We printed colorful banners, with words of encouragement, with slogans of pride of being Hongkongers with the Hong Kong flags on them. We printed flyers with reminding them of the quote from John F Kennedy (JFK) ‘If not us, who? If not now, when?’ Stand up! Speak up! We are Hong Kong! As a member of the ethnic minority community we knew that we will be getting a lot of attention, which could be both positive and negative, we weren’t to know until we tried. The first day as we anxiously gathered at central about 20 of us showed up, we were already getting looks, people coming and taking photos, etc.

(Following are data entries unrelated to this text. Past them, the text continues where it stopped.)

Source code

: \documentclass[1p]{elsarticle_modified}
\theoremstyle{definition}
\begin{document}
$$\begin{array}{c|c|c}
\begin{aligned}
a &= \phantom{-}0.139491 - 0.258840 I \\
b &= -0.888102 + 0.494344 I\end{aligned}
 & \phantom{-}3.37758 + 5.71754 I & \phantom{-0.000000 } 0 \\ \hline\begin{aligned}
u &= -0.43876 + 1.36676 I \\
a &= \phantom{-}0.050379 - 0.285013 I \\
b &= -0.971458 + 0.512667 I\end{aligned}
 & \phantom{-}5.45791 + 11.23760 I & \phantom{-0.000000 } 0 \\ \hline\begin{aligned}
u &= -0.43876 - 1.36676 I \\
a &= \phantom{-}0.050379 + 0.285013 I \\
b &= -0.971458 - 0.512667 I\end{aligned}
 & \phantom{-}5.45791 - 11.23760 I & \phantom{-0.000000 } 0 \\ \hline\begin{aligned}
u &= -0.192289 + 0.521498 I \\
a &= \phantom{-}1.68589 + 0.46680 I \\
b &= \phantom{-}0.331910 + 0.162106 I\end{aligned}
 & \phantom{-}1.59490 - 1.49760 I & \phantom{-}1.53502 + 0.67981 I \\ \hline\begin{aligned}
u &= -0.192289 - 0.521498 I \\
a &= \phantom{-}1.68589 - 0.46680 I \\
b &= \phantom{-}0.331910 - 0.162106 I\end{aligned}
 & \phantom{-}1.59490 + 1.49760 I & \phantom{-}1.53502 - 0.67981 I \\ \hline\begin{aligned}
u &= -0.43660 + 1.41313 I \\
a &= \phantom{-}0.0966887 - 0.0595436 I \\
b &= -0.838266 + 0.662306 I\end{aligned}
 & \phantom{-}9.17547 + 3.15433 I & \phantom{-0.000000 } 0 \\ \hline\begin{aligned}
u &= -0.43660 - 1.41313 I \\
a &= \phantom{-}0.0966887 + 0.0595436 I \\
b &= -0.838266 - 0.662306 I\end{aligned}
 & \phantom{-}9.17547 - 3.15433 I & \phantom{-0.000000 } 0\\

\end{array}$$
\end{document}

Then as we got out of the MTR Exits, the reception from the local public was immediate, it was loud cheers, applause, & words of support. It was a very amazing feeling, something we all have never experienced in our life in Hong Kong. Full of acceptance from the local public, unity & comradeship. As we marched shouting on top of our voices to cheer those who are stationed on the streets, to those who slept there overnights, to those who man and assist the supply stations, the first aiders, those handing out food and water. As we marched from Central to Wanchai. There was a path clearing in front of us and on both sides there was loud claps, unified cheering, patting on backs, collective singing of a Cantonese song from our beloved local band “BEYOND”. When we looked back at the road behind us, we were only 20-30 odd of us members, but behind our Ethnic minority group there were at least 250 local Chinese protesters also joining in. It was truly a defining moment; the scene will last long in our memories.
Yes we have finally done it, we showed the Hongkongers we are one, we have a stake in the future of Hong Kong, we care as much as they do, we love the values instilled in us as Hong Konger as they do. We want genuine universal suffrage! We the ethnic minorities have now joined the occupy movement for 7 days, we have lost our voices, we are exhausted, but remain passionate and determined to continue supporting those in the front lines, we will march with the intention to re-energize those out there, to give them a boost with our chanting singing and marching. To make Hong Kong a truly multicultural city, to make it truly diverse and collective in spirit.
We have now taken huge step hand in hand, we may lose this battle. But we will come out of it a stronger and more unified Hong Kong.